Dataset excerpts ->

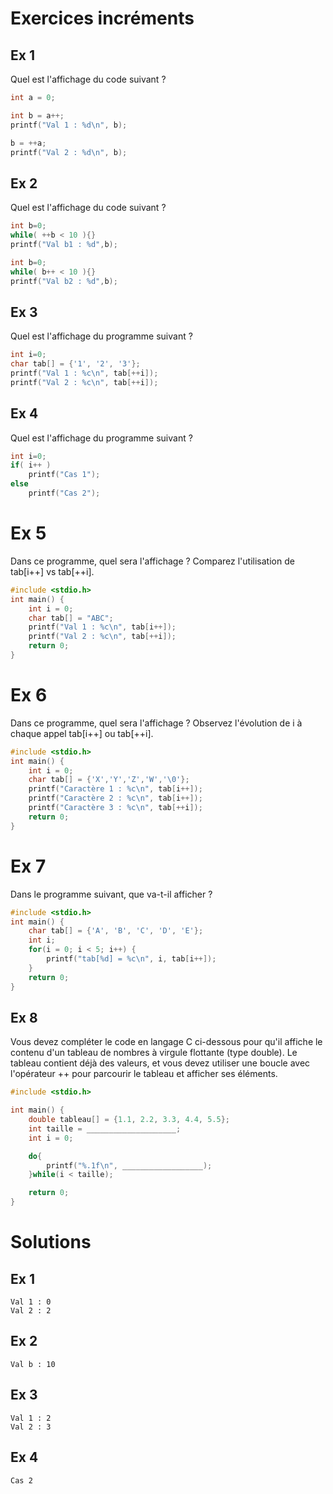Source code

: # Exercices incréments

## Ex 1
Quel est l'affichage du code suivant ?
```C
int a = 0;

int b = a++;
printf("Val 1 : %d\n", b);

b = ++a;
printf("Val 2 : %d\n", b);
```

## Ex 2
Quel est l'affichage du code suivant ?
```C
int b=0;
while( ++b < 10 ){}
printf("Val b1 : %d",b);

int b=0;
while( b++ < 10 ){}
printf("Val b2 : %d",b);
```

## Ex 3
Quel est l'affichage du programme suivant ?
```C
int i=0;
char tab[] = {'1', '2', '3'};
printf("Val 1 : %c\n", tab[++i]);
printf("Val 2 : %c\n", tab[++i]);
```

## Ex 4
Quel est l'affichage du programme suivant ?
```C
int i=0;
if( i++ )
    printf("Cas 1");
else
    printf("Cas 2");
```

# Ex 5
Dans ce programme, quel sera l'affichage ?
Comparez l'utilisation de tab[i++] vs tab[++i].
```C
#include <stdio.h>
int main() {
    int i = 0;
    char tab[] = "ABC";
    printf("Val 1 : %c\n", tab[i++]);  
    printf("Val 2 : %c\n", tab[++i]); 
    return 0;
}
```

# Ex 6
Dans ce programme, quel sera l'affichage ?
Observez l'évolution de i à chaque appel tab[i++] ou tab[++i].

```c
#include <stdio.h>
int main() {
    int i = 0;
    char tab[] = {'X','Y','Z','W','\0'};
    printf("Caractère 1 : %c\n", tab[i++]); 
    printf("Caractère 2 : %c\n", tab[i++]); 
    printf("Caractère 3 : %c\n", tab[++i]); 
    return 0;
}
```

# Ex 7
Dans le programme suivant, que va-t-il afficher ?

```C
#include <stdio.h>
int main() {
    char tab[] = {'A', 'B', 'C', 'D', 'E'};
    int i;
    for(i = 0; i < 5; i++) {
        printf("tab[%d] = %c\n", i, tab[i++]);
    }
    return 0;
}
```


## Ex 8
Vous devez compléter le code en langage C ci-dessous pour qu'il affiche le contenu d'un tableau de nombres à virgule flottante (type double). Le tableau contient déjà des valeurs, et vous devez utiliser une boucle avec l'opérateur ++ pour parcourir le tableau et afficher ses éléments.

```c
#include <stdio.h>

int main() {
    double tableau[] = {1.1, 2.2, 3.3, 4.4, 5.5};
    int taille = ____________________;
    int i = 0;

    do{
        printf("%.1f\n", __________________);
    }while(i < taille);

    return 0;
}
```

# Solutions
## Ex 1
```console
Val 1 : 0
Val 2 : 2
```

## Ex 2
```console
Val b : 10
```

## Ex 3
```console
Val 1 : 2
Val 2 : 3
```

## Ex 4
```console
Cas 2
```
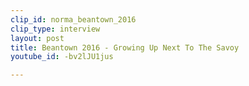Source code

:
 ```yaml
---
clip_id: norma_beantown_2016
clip_type: interview
layout: post
title: Beantown 2016 - Growing Up Next To The Savoy
youtube_id: -bv2lJU1jus

---
```


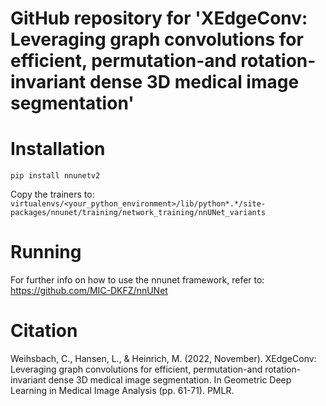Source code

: # GitHub repository for 'XEdgeConv: Leveraging graph convolutions for efficient, permutation-and rotation-invariant dense 3D medical image segmentation'

# Installation
```pip install nnunetv2```

Copy the trainers to:
```virtualenvs/<your_python_environment>/lib/python*.*/site-packages/nnunet/training/network_training/nnUNet_variants```

# Running
For further info on how to use the nnunet framework, refer to: https://github.com/MIC-DKFZ/nnUNet

# Citation
Weihsbach, C., Hansen, L., & Heinrich, M. (2022, November). XEdgeConv: Leveraging graph convolutions for efficient, permutation-and rotation-invariant dense 3D medical image segmentation. In Geometric Deep Learning in Medical Image Analysis (pp. 61-71). PMLR.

EXERCISE BRIEF -> Write out each entry exactly, images excluded.

TASK SOLUTION ->
Source code

: # Exercices incréments

## Ex 1
Quel est l'affichage du code suivant ?
```C
int a = 0;

int b = a++;
printf("Val 1 : %d\n", b);

b = ++a;
printf("Val 2 : %d\n", b);
```

## Ex 2
Quel est l'affichage du code suivant ?
```C
int b=0;
while( ++b < 10 ){}
printf("Val b1 : %d",b);

int b=0;
while( b++ < 10 ){}
printf("Val b2 : %d",b);
```

## Ex 3
Quel est l'affichage du programme suivant ?
```C
int i=0;
char tab[] = {'1', '2', '3'};
printf("Val 1 : %c\n", tab[++i]);
printf("Val 2 : %c\n", tab[++i]);
```

## Ex 4
Quel est l'affichage du programme suivant ?
```C
int i=0;
if( i++ )
    printf("Cas 1");
else
    printf("Cas 2");
```

# Ex 5
Dans ce programme, quel sera l'affichage ?
Comparez l'utilisation de tab[i++] vs tab[++i].
```C
#include <stdio.h>
int main() {
    int i = 0;
    char tab[] = "ABC";
    printf("Val 1 : %c\n", tab[i++]);  
    printf("Val 2 : %c\n", tab[++i]); 
    return 0;
}
```

# Ex 6
Dans ce programme, quel sera l'affichage ?
Observez l'évolution de i à chaque appel tab[i++] ou tab[++i].

```c
#include <stdio.h>
int main() {
    int i = 0;
    char tab[] = {'X','Y','Z','W','\0'};
    printf("Caractère 1 : %c\n", tab[i++]); 
    printf("Caractère 2 : %c\n", tab[i++]); 
    printf("Caractère 3 : %c\n", tab[++i]); 
    return 0;
}
```

# Ex 7
Dans le programme suivant, que va-t-il afficher ?

```C
#include <stdio.h>
int main() {
    char tab[] = {'A', 'B', 'C', 'D', 'E'};
    int i;
    for(i = 0; i < 5; i++) {
        printf("tab[%d] = %c\n", i, tab[i++]);
    }
    return 0;
}
```


## Ex 8
Vous devez compléter le code en langage C ci-dessous pour qu'il affiche le contenu d'un tableau de nombres à virgule flottante (type double). Le tableau contient déjà des valeurs, et vous devez utiliser une boucle avec l'opérateur ++ pour parcourir le tableau et afficher ses éléments.

```c
#include <stdio.h>

int main() {
    double tableau[] = {1.1, 2.2, 3.3, 4.4, 5.5};
    int taille = ____________________;
    int i = 0;

    do{
        printf("%.1f\n", __________________);
    }while(i < taille);

    return 0;
}
```

# Solutions
## Ex 1
```console
Val 1 : 0
Val 2 : 2
```

## Ex 2
```console
Val b : 10
```

## Ex 3
```console
Val 1 : 2
Val 2 : 3
```

## Ex 4
```console
Cas 2
```
Source code

:
 ```yaml
---
clip_id: norma_beantown_2016
clip_type: interview
layout: post
title: Beantown 2016 - Growing Up Next To The Savoy
youtube_id: -bv2lJU1jus

---
```


Source code

: # GitHub repository for 'XEdgeConv: Leveraging graph convolutions for efficient, permutation-and rotation-invariant dense 3D medical image segmentation'

# Installation
```pip install nnunetv2```

Copy the trainers to:
```virtualenvs/<your_python_environment>/lib/python*.*/site-packages/nnunet/training/network_training/nnUNet_variants```

# Running
For further info on how to use the nnunet framework, refer to: https://github.com/MIC-DKFZ/nnUNet

# Citation
Weihsbach, C., Hansen, L., & Heinrich, M. (2022, November). XEdgeConv: Leveraging graph convolutions for efficient, permutation-and rotation-invariant dense 3D medical image segmentation. In Geometric Deep Learning in Medical Image Analysis (pp. 61-71). PMLR.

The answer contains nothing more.